**Your assignment**
When responding, copy every record below exactly as it appears.

(Stored data)
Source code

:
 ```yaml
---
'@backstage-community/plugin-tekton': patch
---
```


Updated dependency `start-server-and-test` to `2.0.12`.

**Problem solution**
Source code

:
 ```yaml
---
'@backstage-community/plugin-tekton': patch
---
```


Updated dependency `start-server-and-test` to `2.0.12`.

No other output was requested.